What is worse under this government is the situation around visitor visas. We can imagine someone coming halfway around the world to start a new life in Canada and wanting their sister to visit for the birth of a new son, or wanting their cousins and aunts to be with them on the day of a parent's funeral. Like any family, they want to be together.

Under the Conservative government, there have been such substantial cutbacks that now, in virtually all cases, visitor visas are denied. I have had to fight for families to be together for the birth of their child, an important anniversary, a wedding or a funeral. Under this government, even with an NDP MP fighting like heck to get a visitor visa accepted, more often than not, it is denied. What a mean-spirited government. What that means is those new Canadians are treated like second-class citizens. They cannot have the support of their families at a critical time. That is what we all want. That is what Canada should be delivering.

We have heard from new Canadian communities for years that we need more funding in citizenship and immigration to handle the workload, the piles of unprocessed visitor visa applications and the long lineup for sponsorship applications that take decades to resolve. We need a government that cares about new Canadians and invests to improve the poor state of those services that treat new Canadians as second-class citizens.

Here, we see the results of what any new Canadian who voted for the Conservatives actually got on May 2. The government promised it would improve those services for new Canadians and improve their quality of life so they could fully contribute to the country. The member for Newton—North Delta is absolutely right. The government is slashing $29.8 million from citizenship and immigration in 2012-13. Shame on the government. It gets worse. In 2013-14, $65.2 million will be slashed, and in 2014-15, nearly $85 million will be slashed.

New Canadians have done so much to build our country. In fact, all of us, except first nations, have come to Canada through immigration over the centuries. We need to make sure that the services are there for new Canadians when they need them.

With the slashing of the citizenship and immigration budget, the government has repudiated its commitment to new Canadians, many of whom voted for Conservatives in the last election because Conservatives said they would make those investments and improve those services. We are saying new Canadians deserve better.

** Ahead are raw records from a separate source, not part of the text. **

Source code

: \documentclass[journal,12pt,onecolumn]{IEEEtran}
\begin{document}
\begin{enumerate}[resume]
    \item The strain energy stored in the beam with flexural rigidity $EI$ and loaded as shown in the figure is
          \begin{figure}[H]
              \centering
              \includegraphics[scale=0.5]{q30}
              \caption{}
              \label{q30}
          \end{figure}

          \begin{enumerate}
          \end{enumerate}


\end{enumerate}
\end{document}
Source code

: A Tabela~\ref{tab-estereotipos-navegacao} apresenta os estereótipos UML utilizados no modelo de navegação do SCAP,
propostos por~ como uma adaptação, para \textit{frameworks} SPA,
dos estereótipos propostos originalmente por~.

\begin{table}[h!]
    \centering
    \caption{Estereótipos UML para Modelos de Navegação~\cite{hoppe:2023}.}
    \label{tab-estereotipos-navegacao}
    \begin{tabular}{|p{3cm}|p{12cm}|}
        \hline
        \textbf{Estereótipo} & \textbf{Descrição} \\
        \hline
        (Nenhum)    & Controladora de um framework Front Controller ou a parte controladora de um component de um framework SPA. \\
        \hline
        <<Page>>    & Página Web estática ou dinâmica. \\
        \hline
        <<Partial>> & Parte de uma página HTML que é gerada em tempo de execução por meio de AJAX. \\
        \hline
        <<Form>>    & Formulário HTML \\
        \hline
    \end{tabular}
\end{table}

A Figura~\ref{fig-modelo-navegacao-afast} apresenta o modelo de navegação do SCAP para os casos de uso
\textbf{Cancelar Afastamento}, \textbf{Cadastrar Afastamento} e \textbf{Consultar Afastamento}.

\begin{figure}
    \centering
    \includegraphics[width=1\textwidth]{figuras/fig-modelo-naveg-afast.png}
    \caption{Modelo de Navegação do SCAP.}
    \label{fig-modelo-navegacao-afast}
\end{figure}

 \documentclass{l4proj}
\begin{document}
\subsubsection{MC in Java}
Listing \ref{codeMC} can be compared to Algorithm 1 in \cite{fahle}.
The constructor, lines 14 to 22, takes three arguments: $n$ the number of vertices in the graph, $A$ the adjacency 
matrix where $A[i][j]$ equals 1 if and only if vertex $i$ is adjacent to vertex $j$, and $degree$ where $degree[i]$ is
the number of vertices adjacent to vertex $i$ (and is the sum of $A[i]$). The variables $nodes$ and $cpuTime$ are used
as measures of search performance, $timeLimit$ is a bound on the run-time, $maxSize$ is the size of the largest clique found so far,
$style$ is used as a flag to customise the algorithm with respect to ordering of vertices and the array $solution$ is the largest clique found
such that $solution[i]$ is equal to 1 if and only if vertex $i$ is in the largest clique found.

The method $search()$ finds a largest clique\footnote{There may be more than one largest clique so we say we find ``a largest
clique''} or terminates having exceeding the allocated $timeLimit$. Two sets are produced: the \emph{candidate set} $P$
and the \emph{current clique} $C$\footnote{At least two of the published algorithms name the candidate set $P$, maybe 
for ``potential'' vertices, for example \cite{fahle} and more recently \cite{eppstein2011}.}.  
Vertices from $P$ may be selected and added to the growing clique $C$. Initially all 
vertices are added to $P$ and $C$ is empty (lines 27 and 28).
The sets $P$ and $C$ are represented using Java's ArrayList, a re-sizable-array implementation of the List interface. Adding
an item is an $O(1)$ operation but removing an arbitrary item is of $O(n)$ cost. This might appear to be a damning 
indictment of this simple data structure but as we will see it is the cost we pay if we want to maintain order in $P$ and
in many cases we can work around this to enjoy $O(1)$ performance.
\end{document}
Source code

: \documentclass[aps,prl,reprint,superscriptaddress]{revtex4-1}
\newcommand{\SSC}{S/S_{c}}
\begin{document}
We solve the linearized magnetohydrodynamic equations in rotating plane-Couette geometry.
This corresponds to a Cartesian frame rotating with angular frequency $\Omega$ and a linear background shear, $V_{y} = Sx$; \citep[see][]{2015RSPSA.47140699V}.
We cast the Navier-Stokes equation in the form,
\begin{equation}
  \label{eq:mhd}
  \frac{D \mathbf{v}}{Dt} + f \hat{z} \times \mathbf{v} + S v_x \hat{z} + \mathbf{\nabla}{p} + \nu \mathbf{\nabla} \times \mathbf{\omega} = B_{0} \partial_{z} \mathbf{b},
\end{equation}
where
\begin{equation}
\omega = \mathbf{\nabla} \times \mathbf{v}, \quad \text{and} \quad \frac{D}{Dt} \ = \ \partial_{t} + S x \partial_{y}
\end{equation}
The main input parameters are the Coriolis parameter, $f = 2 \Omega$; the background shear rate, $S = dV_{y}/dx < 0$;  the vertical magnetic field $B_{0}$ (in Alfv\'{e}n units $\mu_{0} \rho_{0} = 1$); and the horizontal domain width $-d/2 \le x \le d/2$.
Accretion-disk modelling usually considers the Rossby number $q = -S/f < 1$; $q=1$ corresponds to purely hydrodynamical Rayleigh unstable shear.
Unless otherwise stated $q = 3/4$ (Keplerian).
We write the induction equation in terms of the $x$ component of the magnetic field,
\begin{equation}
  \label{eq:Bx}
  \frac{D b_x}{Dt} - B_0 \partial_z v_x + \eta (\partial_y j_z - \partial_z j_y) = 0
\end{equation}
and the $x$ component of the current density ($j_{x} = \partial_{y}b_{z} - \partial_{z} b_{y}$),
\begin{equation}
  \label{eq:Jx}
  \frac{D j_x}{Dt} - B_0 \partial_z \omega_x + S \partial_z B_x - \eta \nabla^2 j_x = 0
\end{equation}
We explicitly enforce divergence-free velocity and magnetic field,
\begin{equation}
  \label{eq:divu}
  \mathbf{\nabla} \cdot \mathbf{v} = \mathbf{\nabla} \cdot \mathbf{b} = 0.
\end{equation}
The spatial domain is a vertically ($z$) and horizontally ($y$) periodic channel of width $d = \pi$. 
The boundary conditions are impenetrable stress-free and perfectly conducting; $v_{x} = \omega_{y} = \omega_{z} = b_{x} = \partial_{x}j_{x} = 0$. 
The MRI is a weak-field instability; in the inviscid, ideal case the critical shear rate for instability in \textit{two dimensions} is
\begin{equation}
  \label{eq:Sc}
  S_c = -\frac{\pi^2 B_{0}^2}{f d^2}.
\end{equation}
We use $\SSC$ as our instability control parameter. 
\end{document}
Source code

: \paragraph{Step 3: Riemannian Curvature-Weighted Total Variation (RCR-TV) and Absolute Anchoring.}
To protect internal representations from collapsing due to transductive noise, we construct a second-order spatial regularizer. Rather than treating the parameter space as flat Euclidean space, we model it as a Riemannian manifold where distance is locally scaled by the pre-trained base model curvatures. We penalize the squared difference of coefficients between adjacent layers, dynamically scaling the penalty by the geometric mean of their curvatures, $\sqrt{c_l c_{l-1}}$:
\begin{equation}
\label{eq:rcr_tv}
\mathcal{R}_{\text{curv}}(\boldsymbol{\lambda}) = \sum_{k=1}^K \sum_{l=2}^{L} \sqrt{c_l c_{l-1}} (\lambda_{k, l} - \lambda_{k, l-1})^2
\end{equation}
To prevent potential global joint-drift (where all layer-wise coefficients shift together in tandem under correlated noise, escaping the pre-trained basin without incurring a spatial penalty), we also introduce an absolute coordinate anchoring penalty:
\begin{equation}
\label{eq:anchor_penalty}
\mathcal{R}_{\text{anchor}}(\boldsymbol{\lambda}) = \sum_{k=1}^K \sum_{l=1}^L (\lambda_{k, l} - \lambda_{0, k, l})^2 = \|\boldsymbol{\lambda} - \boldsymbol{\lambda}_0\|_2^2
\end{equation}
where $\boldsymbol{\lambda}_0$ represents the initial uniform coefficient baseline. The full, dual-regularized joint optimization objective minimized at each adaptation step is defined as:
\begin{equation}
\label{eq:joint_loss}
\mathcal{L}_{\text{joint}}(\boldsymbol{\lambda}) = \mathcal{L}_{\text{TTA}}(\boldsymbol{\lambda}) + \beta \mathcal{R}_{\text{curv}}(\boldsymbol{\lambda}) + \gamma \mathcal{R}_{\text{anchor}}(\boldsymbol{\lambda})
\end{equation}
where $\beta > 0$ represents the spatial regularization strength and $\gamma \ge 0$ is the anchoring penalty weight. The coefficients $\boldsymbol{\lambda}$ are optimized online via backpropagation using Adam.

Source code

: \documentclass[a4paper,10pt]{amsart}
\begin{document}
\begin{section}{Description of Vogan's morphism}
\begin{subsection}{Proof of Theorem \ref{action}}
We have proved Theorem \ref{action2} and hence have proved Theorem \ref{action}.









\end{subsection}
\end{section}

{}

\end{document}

For those new Canadian families who are watching today, I would like them to send their comments to Conservative members of Parliament and copy NDP MPs. NDP MPs know about the problems because we are involved in casework. We are helping new Canadian families every day who have seen their loved ones' visitor visas rejected. They see that they are not being recognized for their credentials, skills and experience. We would like them to let us know their stories, because we will make sure that the government is aware of what it has done to new Canadians by slashing those budgets.

It gets worse. We see the cuts that have been made in every area of service upon which Canadian families depend.

The government is not cutting the F-35s. It is not cutting the prison program. It is willing to spend any amount of money, tens of billions of bucks. It will throw money away. It will just shovel it off the back of a truck.

However, as far as prudent monitoring of spending that comes from the Auditor General, as far as dealing with the crisis in aboriginal communities, as far as actually responding to the needs of new Canadians, nothing. It is slashing. It is cutting. It is a modern group of political Vikings running roughshod over key services to Canadians.

Let us move on to the environment. I hear some groans from my colleagues behind me. Prior to May 2, remember the Prime Minister looking Canadians in the eyes and saying, “We're going to protect the environment”? Then it withdrew from Kyoto. Then we saw the real face over the last few months. The environment ministry is going to endure cuts at a time when Canadians want the environment protected more than ever. In 2012-13, we are seeing cuts of $19.5 million in the environment ministry.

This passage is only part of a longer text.